ExtremeEarth is an EU-funded project that aims to develop use-cases that demonstrate how researchers can apply Deep Learning in order to make use of Copernicus data in the various EU Thematic Exploitation Platforms (TEPs). A main differentiator of ExtremeEarth to other such projects is the use of Hopsworks, a Data-Intensive AI software platform for scalable Deep Learning. Hopsworks is being extended as part of ExtremeEarth to bring specialized AI tools for EO data and the EO data community in general.
Hopsworks is a Data-Intensive AI platform which brings a collaborative data science environment to researchers who need a horizontally scalable solution to developing AI models using Deep Learning. Collaborative means that users of the platform get access to different workspaces, called projects, where they can share data and programs with their colleagues, hence improving collaboration and increasing productivity. The Python programming language has become the lingua franca amongst data scientists and Hopsworks is a Python-first platform, as it provides all the tools needed to get started programming with Python and Big Data.

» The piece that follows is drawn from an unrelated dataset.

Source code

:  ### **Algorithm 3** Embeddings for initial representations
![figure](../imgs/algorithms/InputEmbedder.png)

Hopsworks integrates with Apache Spark and PySpark, a popular distributed processing framework.
Hopsworks brings to the Copernicus program and the EO data community essential features required for developing aI applications at scale, such as distributed Deep Learning with Graphics Processing Units (GPUs) on multiple servers, as demanded by the Copernicus volumes of data. Hopsworks provides services that facilitate conducting Deep Learning experiments, all the way from doing feature engineering with the Feature Store , to developing Deep Learning models with the Experiments and Models services that allow them to manage and monitor Deep Learning artifacts such as experiments, models and automated code-versioning and much more . Hopsworks storage and metadata layer is built on top of HopsFS, the award-winning highly scalable distributed file system , which enables Hopsworks to meet the extreme storage and computational demands of the ExtremeEarth project.

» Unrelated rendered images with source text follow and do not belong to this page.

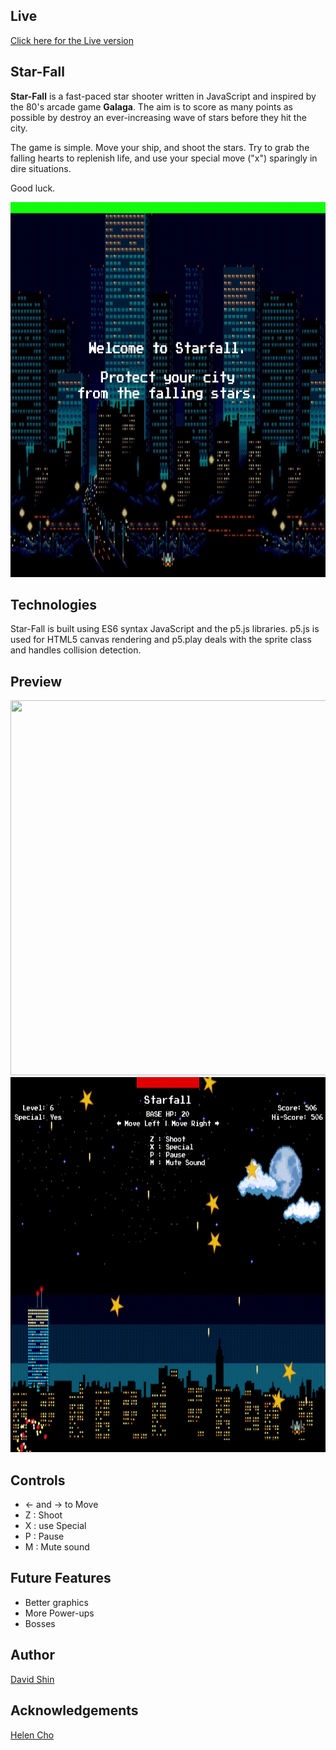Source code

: ## Live
[Click here for the Live version](http://davidsh.in/star-fall)

## Star-Fall
**Star-Fall** is a fast-paced star shooter written in JavaScript and inspired by the 80's arcade game **Galaga**. The aim is to score as many points as possible by destroy an ever-increasing wave of stars before they hit the city.

The game is simple. Move your ship, and shoot the stars. Try to grab the falling hearts to replenish life, and use your special move ("x") sparingly in dire situations.

Good luck.

<img src="./assets/preview/startscreen.gif" width="800" height="600" />

## Technologies
Star-Fall is built using ES6 syntax JavaScript and the p5.js libraries. p5.js is used for HTML5 canvas rendering and p5.play deals with the sprite class and handles collision detection.

## Preview

<img src="./assets/preview/preview.gif" width="800" height="600" />

<img src="./assets/preview/gameover.gif" width="800" height="600" />

## Controls
* ← and → to Move
* Z : Shoot
* X : use Special
* P : Pause
* M : Mute sound

## Future Features
* Better graphics
* More Power-ups
* Bosses

## Author

[David Shin](https://github.com/davidyshin)

## Acknowledgements

[Helen Cho](https://github.com/helencho)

Hopsworks brings horizontally scalable Deep Learning for EO data close to where the data lives, as it can be deployed on Data and Information Access Services (DIAS) . The latter provides centralised access to Copernicus data and information which combined with the AI for EO data capabilities that Hopsworks brings, an unparalleled data science environment is made available to researchers and data scientists of the EO data community.
Recent years have witnessed the performance leaps of Deep Learning (DL) models thanks to the availability of big datasets (e.g. ImageNet) and the improvement of computation capabilities (e.g., GPUs and cloud environments). Hence, with the massive amount of data coming from earth observation satellites such as the Sentinel constellation, DL models can be used for a variety of EO-related tasks. Examples of these tasks are sea-ice classification, monitoring of water flows, and calculating vegetation indices.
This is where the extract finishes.